幼いころから別れを悲しいと思ったことがない。
別れをどう悲しめばいいのかわからなかった。

昔実家で犬を飼っていたが、高校生の時に死んだ。そのときには悲しめなかった。死んだことを聞いた時にはショックではあったが、亡骸を抱いた瞬間に何も感じなかったので、自分自身驚いた。悲しい感情がいっさい湧き上がってこない。たしかに自分はそう大して面倒を見ていなかったが、10年近く一緒に暮らしていたのである。

似たような状況として、小学校、中学校、高校どの卒業式も悲しめなかった(悲しくなかった)こともある。中高一貫校に通っていたので、中学の卒業式はいつもの終業式と変わらなかったし、高校の卒業式もそうたいして悲しくなかった。仲のいい人とはどうせまた会うし、また会いたいとも思わない人と会わなくなっても、特別悲しくない。そんな風に思えて仕方がなかった。

別れのセレモニーはいつも悲しくなかった。今だってそうだ。式の進行につれて、どんどん気持ちが白けてしまう。

時は流れて、大学入学と同時に神戸で下宿を始める。大学生になったことで、時間と所持金が変わった。深夜遅くに帰っても小言を言われず、何を買ったかいちいち気にされない環境は気が楽だったし、なによりも行動の範囲を広げた。勝手気ままな生活を送った結果、飲食店や服屋の店主との会話をすることが1番の趣味になっていった。
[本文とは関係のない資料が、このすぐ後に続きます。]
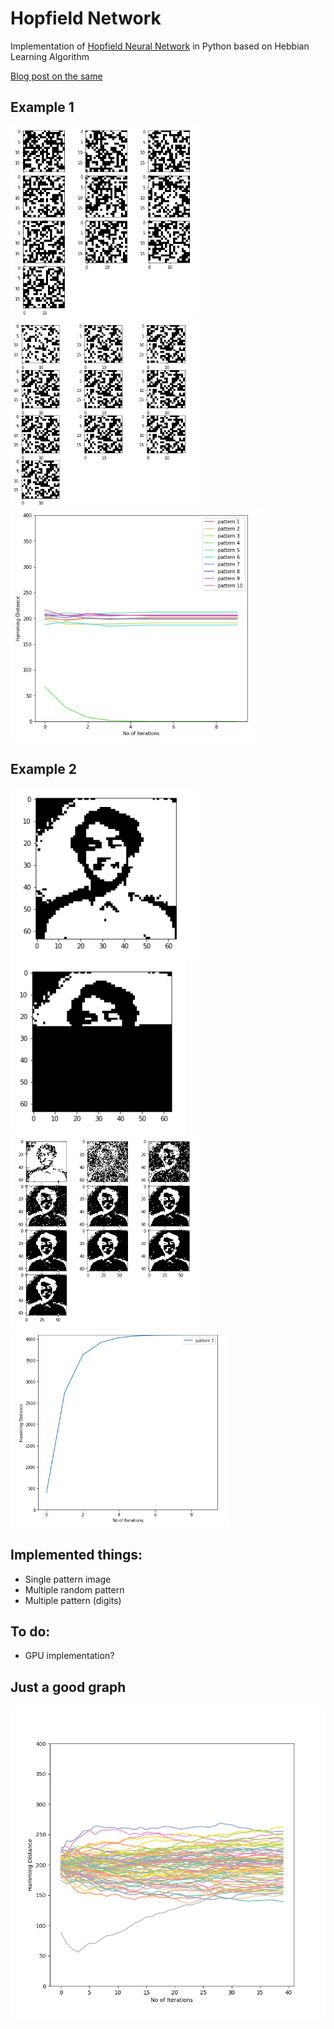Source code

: # Hopfield Network
Implementation of [Hopfield Neural Network](https://www.its.caltech.edu/~bi250c/papers/Hopfield-1982.pdf) in Python based on Hebbian Learning Algorithm

[Blog post on the same](http://blog.harshitjoshi.in/2019/08/08/hopfield-neural-network-implementation-in-python/) 


## Example 1
<img src="assets/random_multiple_pattern.png" width="300">
<img src="assets/multiple_pattern_convergence.png" width="300">
<img src="assets/hamming_distance_multiple_random_pattern.png" width="400">

## Example 2
<img src="assets/me_plot.png" width="300">
<img src="assets/test_me.png" width="280">
<img src="assets/convergence_me.png" width="300">
<img src="assets/convergence_plot_me.png" width="350">

## Implemented things:
 - Single pattern image
 - Multiple random pattern
 - Multiple pattern (digits)

## To do:
 - GPU implementation?

## Just a good graph
<img src="assets/good_graph.png">

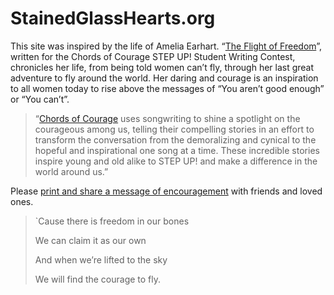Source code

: # StainedGlassHearts.org

This site was inspired by the life of Amelia Earhart. “[The Flight of Freedom](TheFlightOfFreedom)”, written for the Chords of Courage STEP UP! Student Writing Contest, chronicles her life, from being told women can’t fly, through her last great adventure to fly around the world. Her daring and courage is an inspiration to all women today to rise above the messages of “You aren’t good enough” or “You can’t”.

> “[Chords of Courage](https://chordsofcourage.org) uses songwriting to shine a spotlight on the courageous among us, telling their compelling stories in an effort to transform the conversation from the demoralizing and cynical to the hopeful and inspirational one song at a time. These incredible stories inspire young and old alike to STEP UP! and make a difference in the world around us.”

Please [print and share a message of encouragement](Cards) with friends and loved ones.

> `Cause there is freedom in our bones
> 
> We can claim it as our own
> 
> And when we’re lifted to the sky
> 
> We will find the courage to fly.
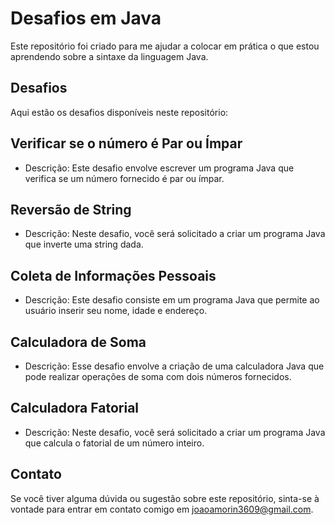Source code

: # Desafios em Java

Este repositório foi criado para me ajudar a colocar em prática o que estou aprendendo sobre a sintaxe da linguagem Java.

## Desafios

Aqui estão os desafios disponíveis neste repositório:

## Verificar se o número é Par ou Ímpar
- Descrição: Este desafio envolve escrever um programa Java que verifica se um número fornecido é par ou ímpar.
## Reversão de String
- Descrição: Neste desafio, você será solicitado a criar um programa Java que inverte uma string dada.
## Coleta de Informações Pessoais
- Descrição: Este desafio consiste em um programa Java que permite ao usuário inserir seu nome, idade e endereço.
## Calculadora de Soma
- Descrição: Esse desafio envolve a criação de uma calculadora Java que pode realizar operações de soma com dois números fornecidos.
## Calculadora Fatorial
- Descrição: Neste desafio, você será solicitado a criar um programa Java que calcula o fatorial de um número inteiro.

## Contato
Se você tiver alguma dúvida ou sugestão sobre este repositório, sinta-se à vontade para entrar em contato comigo em joaoamorin3609@gmail.com.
今何が流行っているか、店の近所はどんな場所か、どんな人が来るか。そういった世間話がとても楽しかった。

3回生の頃(「回生」というのがとても懐かしい響きだ)の課題レポートで、震災について街の人に聞きに行ったことがある。神戸市にある「春日野道」という場所の荒物屋の店主に、地震の日のこと、街の状況、避難所の経験、そんなことを聞いた。話を聞くうちに記憶が頭のなかで作り上げられ、再現される。煙を上げて町が消えゆく風景が浮かび上がる。まるで、ずっと住んでいた街が崩れ去るような気分になった。その時点で自分が知っていたのは、2年程度しか住んでいない街だったのに。

知らない人たちが、知らない町が、知らないうちに消えてしまった。自分と関わりがないのに、自分の中で1つの別れを告げ、神戸は去って行ってしまった。
神戸の人達と話をして、過去の歴史を知るうちに、自分の中で「神戸」はどんどん拡張されていた。
出会っていたのだ。そして、天災を前にして、いつかの日の神戸は僕の目の前から失われた。
おもえば、別れの式典の同席者は、僕の目の前に現れていないか、失われてもいない。
式典がなくても、別れの瞬間は訪れる。自分の中で、彼の姿が去った瞬間が別れになるのだろう。

別れの場で悲しいと思ったことはない。
誰とも出会っていないから、誰とも別れていないからだ。